Search code examples
pythonmachine-learninglibrosawaveform

Facing problem in resampling audio in librosa


I am trying to fine tune wav2vec2 model with my dataset. For this reason I loaded audios. Now want to downsample them to 16kHz. But librosa.reshape function is giving an error which I couldn't resolve. The error message is:

resample() takes 1 positional argument but 3 were given

Firstly, I tried to load it with librosa with sampling rate 16kHz. But as I have less experience in this field, and I'm facing problem in the later part of my project because of this. I found a code which supposed to resample the audio signal. I tried to use it, but faced the above mentioned problem.

This part works fine:

database={}
audios = []
psr = []
for path in df['audio']:
  speech_array,sr = torchaudio.load(path)
  audios.append(speech_array[0].numpy())
  psr.append(sr)
database['audio'] = audios
database['psr'] = psr

And I get an error for every index:

import librosa
import numpy as np

# Assuming 'database' is your DataFrame containing 'audio' and 'psr' columns

# List to store new sampling rates
new_sr = []

# Resample each audio signal and store the new sampling rate
for i in range(len(database['psr'])):
    try:
        audio_signal = np.asarray(database['audio'][i])  # Convert audio to numpy array
        original_sr = database['psr'][i]  # Original sampling rate

        # Check if the audio signal is mono (single-channel)
        if audio_signal.ndim == 1:
            # Resample mono audio signal
            resampled_audio = librosa.resample(audio_signal, original_sr, 16000)
        else:
            # Resample each channel separately for multi-channel audio
            resampled_channels = []
            for channel in audio_signal:
                resampled_channel = librosa.resample(channel, original_sr, 16000)
                resampled_channels.append(resampled_channel)
            resampled_audio = np.array(resampled_channels)

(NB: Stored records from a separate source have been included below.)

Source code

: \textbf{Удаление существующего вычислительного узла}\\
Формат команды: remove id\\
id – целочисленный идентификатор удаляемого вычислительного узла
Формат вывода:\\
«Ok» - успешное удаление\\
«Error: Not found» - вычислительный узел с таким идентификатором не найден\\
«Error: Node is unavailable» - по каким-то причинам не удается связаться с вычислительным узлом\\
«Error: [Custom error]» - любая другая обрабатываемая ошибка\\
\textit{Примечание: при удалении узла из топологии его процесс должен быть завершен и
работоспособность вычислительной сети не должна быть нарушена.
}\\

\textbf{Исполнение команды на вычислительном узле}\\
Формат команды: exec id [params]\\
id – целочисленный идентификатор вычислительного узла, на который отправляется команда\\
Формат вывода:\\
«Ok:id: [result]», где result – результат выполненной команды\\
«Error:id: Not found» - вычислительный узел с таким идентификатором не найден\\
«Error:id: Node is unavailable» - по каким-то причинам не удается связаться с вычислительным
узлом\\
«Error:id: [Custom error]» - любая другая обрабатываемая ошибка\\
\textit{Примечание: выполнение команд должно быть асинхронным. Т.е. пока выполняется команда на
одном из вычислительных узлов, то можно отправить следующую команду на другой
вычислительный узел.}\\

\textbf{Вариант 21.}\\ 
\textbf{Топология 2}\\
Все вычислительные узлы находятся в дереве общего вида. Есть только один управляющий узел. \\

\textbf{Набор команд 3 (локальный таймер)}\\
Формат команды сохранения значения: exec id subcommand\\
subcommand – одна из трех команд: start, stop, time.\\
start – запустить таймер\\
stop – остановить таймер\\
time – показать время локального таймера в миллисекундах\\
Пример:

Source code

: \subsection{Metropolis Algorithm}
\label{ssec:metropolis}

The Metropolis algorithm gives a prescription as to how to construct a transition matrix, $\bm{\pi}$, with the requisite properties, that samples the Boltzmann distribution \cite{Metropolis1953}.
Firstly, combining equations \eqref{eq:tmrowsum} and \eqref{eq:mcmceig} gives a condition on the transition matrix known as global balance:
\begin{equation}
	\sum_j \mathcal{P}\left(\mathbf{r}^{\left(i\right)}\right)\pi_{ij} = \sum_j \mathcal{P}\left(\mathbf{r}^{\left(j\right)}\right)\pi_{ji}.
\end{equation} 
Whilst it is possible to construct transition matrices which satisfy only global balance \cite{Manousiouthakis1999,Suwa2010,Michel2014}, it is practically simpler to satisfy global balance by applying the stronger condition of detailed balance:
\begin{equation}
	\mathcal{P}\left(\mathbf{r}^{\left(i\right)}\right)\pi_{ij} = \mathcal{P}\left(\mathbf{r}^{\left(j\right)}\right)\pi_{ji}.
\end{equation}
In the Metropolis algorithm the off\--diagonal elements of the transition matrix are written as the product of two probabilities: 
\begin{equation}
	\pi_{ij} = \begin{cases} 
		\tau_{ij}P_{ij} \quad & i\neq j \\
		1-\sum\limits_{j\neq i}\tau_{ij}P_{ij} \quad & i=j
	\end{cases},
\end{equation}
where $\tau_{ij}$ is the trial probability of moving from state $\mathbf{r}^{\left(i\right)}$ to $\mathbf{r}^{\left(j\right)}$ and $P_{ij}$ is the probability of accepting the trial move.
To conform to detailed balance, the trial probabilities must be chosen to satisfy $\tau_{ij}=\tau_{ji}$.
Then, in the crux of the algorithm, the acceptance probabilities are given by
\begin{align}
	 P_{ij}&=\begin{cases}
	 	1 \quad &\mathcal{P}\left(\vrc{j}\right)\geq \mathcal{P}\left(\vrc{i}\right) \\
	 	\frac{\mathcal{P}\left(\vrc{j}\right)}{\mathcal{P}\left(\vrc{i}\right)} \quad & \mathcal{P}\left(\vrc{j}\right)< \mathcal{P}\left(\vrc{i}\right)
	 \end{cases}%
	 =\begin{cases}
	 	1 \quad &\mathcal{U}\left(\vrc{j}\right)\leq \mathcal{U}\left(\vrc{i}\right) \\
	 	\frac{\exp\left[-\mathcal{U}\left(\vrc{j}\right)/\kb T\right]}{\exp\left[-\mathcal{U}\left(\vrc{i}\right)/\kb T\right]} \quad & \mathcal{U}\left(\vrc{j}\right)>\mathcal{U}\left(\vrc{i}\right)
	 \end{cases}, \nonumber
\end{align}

        # Store resampled audio back in DataFrame
        database['audio'][i] = resampled_audio

        # Store new sampling rate (16000 Hz)
        new_sr.append(16000)
    except Exception as e:
        print(f"Error processing audio at index {i}: {e}")

# Add new sampling rates to the DataFrame
database['newsr'] = new_sr

Solution

  • Here is the definition of reshape[src] :

    @cache(level=20)
    def resample(
        y: np.ndarray,
        *,  # forces you to pass all the following arguments only as named ones
        orig_sr: float,
        target_sr: float,
        res_type: str = "soxr_hq",
        fix: bool = True,
        scale: bool = False,
        axis: int = -1,
        **kwargs: Any,
    ) -> np.ndarray:
    

    Docs also provide an example of doing so:

    y, sr = librosa.load(librosa.ex('trumpet'), sr=22050)
    y_8k = librosa.resample(y, orig_sr=sr, target_sr=8000)
    

    So in your case resample calls should be:

    # Resample mono audio signal
    resampled_audio = librosa.resample(audio_signal, 
                                       orig_sr=original_sr,
                                       target_sr=16000)
    ...
    
    # Resample each channel separately for multi-channel audio
    resampled_channel = librosa.resample(channel, 
                                         orig_sr=original_sr, 
                                         target_sr=16000)